- EXERCISE GOAL:
Produce a copy of every line in the records that holds the string "ログイン".

- INFORMATION GIVEN:
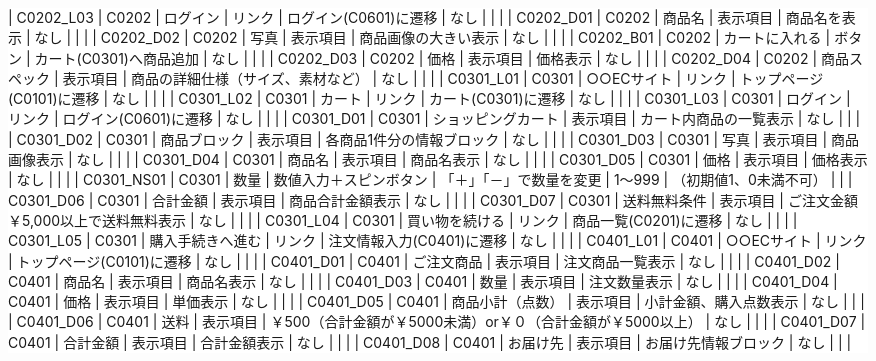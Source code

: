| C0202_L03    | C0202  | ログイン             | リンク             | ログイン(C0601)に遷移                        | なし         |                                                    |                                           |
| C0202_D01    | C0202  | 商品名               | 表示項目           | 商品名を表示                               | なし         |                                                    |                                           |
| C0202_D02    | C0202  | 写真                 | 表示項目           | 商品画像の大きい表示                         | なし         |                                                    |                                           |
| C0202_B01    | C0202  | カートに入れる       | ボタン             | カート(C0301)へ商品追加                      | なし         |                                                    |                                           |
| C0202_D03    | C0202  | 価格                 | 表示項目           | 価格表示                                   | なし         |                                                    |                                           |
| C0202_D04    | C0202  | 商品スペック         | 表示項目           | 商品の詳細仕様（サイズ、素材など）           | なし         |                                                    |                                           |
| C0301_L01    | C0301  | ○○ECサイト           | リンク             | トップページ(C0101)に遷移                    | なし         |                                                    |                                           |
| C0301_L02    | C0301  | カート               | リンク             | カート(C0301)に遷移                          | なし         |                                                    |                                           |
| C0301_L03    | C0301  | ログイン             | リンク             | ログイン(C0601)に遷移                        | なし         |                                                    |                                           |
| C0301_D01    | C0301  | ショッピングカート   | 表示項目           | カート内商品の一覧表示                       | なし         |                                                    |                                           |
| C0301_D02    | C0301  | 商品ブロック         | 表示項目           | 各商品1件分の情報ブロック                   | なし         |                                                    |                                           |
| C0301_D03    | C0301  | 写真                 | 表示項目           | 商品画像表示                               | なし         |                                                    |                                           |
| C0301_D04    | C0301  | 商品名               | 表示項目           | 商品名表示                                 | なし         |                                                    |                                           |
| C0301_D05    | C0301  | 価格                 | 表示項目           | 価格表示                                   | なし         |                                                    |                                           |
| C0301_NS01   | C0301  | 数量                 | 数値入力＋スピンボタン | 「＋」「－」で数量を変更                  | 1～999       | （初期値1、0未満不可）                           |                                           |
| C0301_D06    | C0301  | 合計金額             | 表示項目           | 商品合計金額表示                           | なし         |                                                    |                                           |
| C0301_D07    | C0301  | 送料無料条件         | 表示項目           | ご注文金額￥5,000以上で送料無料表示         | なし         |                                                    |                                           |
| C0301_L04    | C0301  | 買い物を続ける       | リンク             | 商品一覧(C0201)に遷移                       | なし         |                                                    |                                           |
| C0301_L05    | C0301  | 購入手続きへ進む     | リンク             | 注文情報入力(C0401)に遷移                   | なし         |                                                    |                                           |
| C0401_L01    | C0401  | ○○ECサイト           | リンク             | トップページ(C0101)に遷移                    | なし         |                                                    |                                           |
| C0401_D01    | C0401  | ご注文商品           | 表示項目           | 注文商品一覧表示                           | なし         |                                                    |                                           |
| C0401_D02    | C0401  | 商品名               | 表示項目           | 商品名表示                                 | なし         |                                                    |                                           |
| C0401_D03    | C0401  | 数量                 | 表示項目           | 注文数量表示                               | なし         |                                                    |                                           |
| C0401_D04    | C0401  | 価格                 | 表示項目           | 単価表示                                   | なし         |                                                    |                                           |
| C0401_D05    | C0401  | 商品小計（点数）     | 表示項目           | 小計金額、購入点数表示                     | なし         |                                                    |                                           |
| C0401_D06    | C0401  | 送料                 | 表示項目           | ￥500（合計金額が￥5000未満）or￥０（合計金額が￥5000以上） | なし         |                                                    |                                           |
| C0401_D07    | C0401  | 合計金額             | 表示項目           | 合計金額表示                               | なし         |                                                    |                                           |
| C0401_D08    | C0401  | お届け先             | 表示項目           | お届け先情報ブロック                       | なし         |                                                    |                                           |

- WRITTEN REPLY:
:| C0202_L03    | C0202  | ログイン             | リンク             | ログイン(C0601)に遷移                        | なし         |                                                    |                                           |
| C0301_L03    | C0301  | ログイン             | リンク             | ログイン(C0601)に遷移                        | なし         |                                                    |                                           |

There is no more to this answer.